I need some help to access names within columns. I have for example the following Schema:
root
|-- id_1: string (nullable = true)
|-- array_1: array (nullable = true)
| |-- element: struct (containsNull = true)
| | |-- id_2: string (nullable = true)
| | |-- post: struct (nullable = true)
| | | |-- value: double (nullable = true)
By using
cols = df.columns
I will get a list of all names at root level,
cols = [id_1, array_1,...]
However, I would like to access the names within e.g. 'array_1'. Using
df.id_1.columns
simply returns
Column<b'array_1[columns]'>
and no names. Any way to access names within arrays? Same issue arise with structs. This would help me loop/make functions easier. If it is possible to avoid various modules it would be beneficial.
Thanks
CodePudding user response:
You can use schema of dataframe to look column names. Use StructType and StructField apis.
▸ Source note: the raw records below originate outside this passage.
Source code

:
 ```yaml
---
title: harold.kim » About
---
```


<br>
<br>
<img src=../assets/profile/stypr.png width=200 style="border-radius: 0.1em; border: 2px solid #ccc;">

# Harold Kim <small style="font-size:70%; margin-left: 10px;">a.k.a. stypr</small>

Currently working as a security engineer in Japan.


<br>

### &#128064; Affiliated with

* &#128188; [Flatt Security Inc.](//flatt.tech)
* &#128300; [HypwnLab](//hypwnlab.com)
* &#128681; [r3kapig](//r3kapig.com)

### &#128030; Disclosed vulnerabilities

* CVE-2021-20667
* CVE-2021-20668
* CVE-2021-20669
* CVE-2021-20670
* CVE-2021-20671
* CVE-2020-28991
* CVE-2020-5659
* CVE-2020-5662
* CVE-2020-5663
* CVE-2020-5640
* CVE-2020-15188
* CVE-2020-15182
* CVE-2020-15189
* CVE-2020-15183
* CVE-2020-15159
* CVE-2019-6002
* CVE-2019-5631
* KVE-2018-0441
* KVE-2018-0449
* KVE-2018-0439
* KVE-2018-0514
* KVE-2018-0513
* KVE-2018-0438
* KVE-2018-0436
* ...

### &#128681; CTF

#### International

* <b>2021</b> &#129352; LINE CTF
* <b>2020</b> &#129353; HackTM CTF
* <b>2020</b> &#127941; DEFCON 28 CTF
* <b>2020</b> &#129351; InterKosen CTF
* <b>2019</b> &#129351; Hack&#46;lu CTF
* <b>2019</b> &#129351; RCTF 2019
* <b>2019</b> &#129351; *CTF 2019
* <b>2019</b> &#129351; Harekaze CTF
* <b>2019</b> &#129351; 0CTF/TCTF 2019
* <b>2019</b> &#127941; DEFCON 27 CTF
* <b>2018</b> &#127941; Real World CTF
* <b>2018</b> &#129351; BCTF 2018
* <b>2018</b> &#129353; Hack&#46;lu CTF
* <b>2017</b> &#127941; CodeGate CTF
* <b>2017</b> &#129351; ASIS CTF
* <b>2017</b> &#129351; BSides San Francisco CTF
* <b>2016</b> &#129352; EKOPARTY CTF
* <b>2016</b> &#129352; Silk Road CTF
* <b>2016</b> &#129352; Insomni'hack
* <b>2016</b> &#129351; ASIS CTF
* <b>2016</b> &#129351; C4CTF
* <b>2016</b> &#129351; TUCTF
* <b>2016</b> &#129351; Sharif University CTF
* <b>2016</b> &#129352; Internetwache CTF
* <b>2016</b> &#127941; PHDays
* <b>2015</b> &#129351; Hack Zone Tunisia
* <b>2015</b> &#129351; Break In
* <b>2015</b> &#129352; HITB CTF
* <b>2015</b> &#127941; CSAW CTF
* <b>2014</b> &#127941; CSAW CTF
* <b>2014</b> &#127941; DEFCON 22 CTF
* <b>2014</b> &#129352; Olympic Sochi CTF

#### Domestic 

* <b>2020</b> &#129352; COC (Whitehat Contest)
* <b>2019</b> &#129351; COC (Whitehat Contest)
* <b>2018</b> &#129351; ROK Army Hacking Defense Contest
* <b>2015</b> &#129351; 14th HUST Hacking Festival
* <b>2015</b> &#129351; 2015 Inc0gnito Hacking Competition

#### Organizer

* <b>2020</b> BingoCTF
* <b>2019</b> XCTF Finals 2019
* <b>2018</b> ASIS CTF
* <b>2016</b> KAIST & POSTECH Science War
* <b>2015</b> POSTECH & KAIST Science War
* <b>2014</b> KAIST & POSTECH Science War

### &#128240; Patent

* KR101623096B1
In example scala-spark code(optimize this code for your needs):
import org.apache.spark.sql.types._
case class A(a: Int, b: String)
val df = Seq(("a", Array(A(1, "asd"))), ("b", Array(A(2, "dsa")))).toDF("str_col", "arr_col")
println(df.schema)
> res19: org.apache.spark.sql.types.StructType = StructType(StructField(str_col,StringType,true), StructField(arr_col,ArrayType(StructType(StructField(a,IntegerType,false), StructField(b,StringType,true)),true),true))
val fields = df.schema.fields
println(fields(0).name)
> res22: String = str_col
println(fields(1).dataType.asInstanceOf[ArrayType].elementType)
> res23: org.apache.spark.sql.types.DataType = StructType(StructField(a,IntegerType,false), StructField(b,StringType,true))
.....